Events like the credit crunch change perceptions; they alter how people view the world. And amid those changing perceptions free market solutions no longer have a place. Free market ideology had already lost it allure; gross inequality, obscene wealth, privatised utilities hiking up bills and making billions, had already tarnished many of their ideas. The credit crunch will be the end of them.
But before going out and celebrating the demise of the right, it’s worth remembering just how we ended up with a lunatic like Thatcher. The Tories came to power in the late 1970s on the back of economic crisis, which state regulation had failed to control. As unemployment grew and inflation shot through the roof, panic set in and people started turning to free market solutions in desperation. It was that failure of the whole post Second World War state interventionist project which breathed new life into a moribund set of free market ideas, long abandoned by the sane after the horrors of 1930s depression.
So, as the social democratic bandwagon begins to roll and calls for ever greater state intervention increase, it is worth remembering that it was the failure of state intervention to control the worst excesses of capitalism, that got us here in the first place.
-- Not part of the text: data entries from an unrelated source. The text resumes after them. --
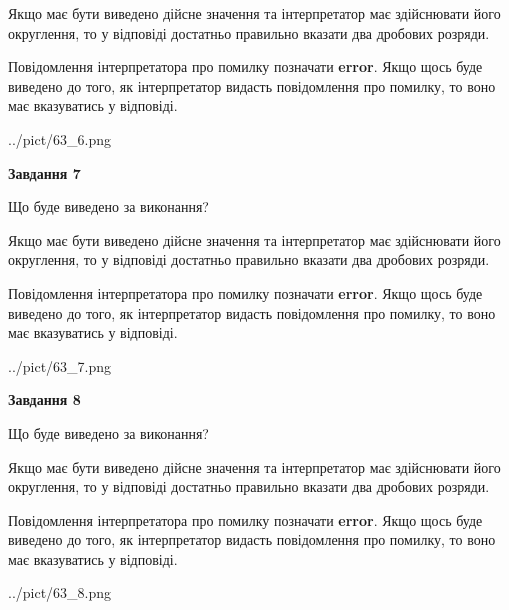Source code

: \documentclass[12pt, ukrainian]{article}
\begin{document}
{\begin {Large}
Якщо має бути виведено дійсне значення та інтерпретатор має здійснювати його округлення, 
то у відповіді достатньо правильно вказати два дробових розряди.

Повідомлення інтерпретатора про помилку позначати \textbf{error}.
Якщо щось буде виведено до того, як інтерпретатор видасть повідомлення про помилку, 
то воно має вказуватись у відповіді. \par

\begin{center}
	{../pict/63_6.png}
\end{center}
\newpage

{\begin {center}\textbf{Завдання 7}\end {center}}\par
Що буде виведено за виконання? \par

Якщо має бути виведено дійсне значення та інтерпретатор має здійснювати його округлення, 
то у відповіді достатньо правильно вказати два дробових розряди.

Повідомлення інтерпретатора про помилку позначати \textbf{error}.
Якщо щось буде виведено до того, як інтерпретатор видасть повідомлення про помилку, 
то воно має вказуватись у відповіді. \par

\begin{center}
	{../pict/63_7.png}
\end{center}
\newpage

{\begin {center}\textbf{Завдання 8}\end {center}}\par
Що буде виведено за виконання? \par

Якщо має бути виведено дійсне значення та інтерпретатор має здійснювати його округлення, 
то у відповіді достатньо правильно вказати два дробових розряди.

Повідомлення інтерпретатора про помилку позначати \textbf{error}.
Якщо щось буде виведено до того, як інтерпретатор видасть повідомлення про помилку, 
то воно має вказуватись у відповіді. \par

\begin{center}
	{../pict/63_8.png}
\end{center}
\newpage


\end{Large}}
\end{document}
It may be true that certain sectors of the economy, such as health and education, are much too important to be left to the gross inequality of the markets, but that is not saying much. The idea that the state is the answer to all our problems has been the disaster that wrecked the socialist movement in the 20th century. State control cannot replace capitalism; look at the Soviet Union. Nor can state intervention be an instrument for making capitalism a more humane system. Ultimately, the capitalist beast will always slip the state leash, causing mayhem in its wake.
So state intervention may get capitalism through the current crisis but it offers no long term solutions. As long as there is capitalism there will be instability, inequality and misery for much of the world’s population. The only real solution is to rid ourselves of capitalism for good. And for capitalism to go the labour movement has to reinvent itself and once again begin to challenge the very existence of capitalism.
At the heart of that redefining of socialism has to be an alternative to market forces. It is here that anarcho-syndicalism has much to offer – an alternative to the market that is not dependent on the state. As opposed to a state run economy we put forward a democratically controlled economy based on workers’ control.
Anarcho-syndicalism argues that the economy should be owned and run by society as a whole to the benefit of each and every one of us. In contrast to the chaos of the market, we propose a planned economy in which goods and services are produced to meet need rather than profit, a system in which all the rich resources that society has to offer are made available to everyone so that we can all develop and explore our individuality to the fullest.
Without an alternative to capitalism we are condemned to live with its many failings. Standards of living may rise and the quality of life improve but such gains will always be dependent on a failing and unjust system controlled by such charming people as hedge fund managers. The task facing us all at the start of the 21st century is not only to organise as working class people to improve our immediate lives but to constantly link the fight for improvements to the wider struggle to rid the world of the capitalist system that will always put profit before people.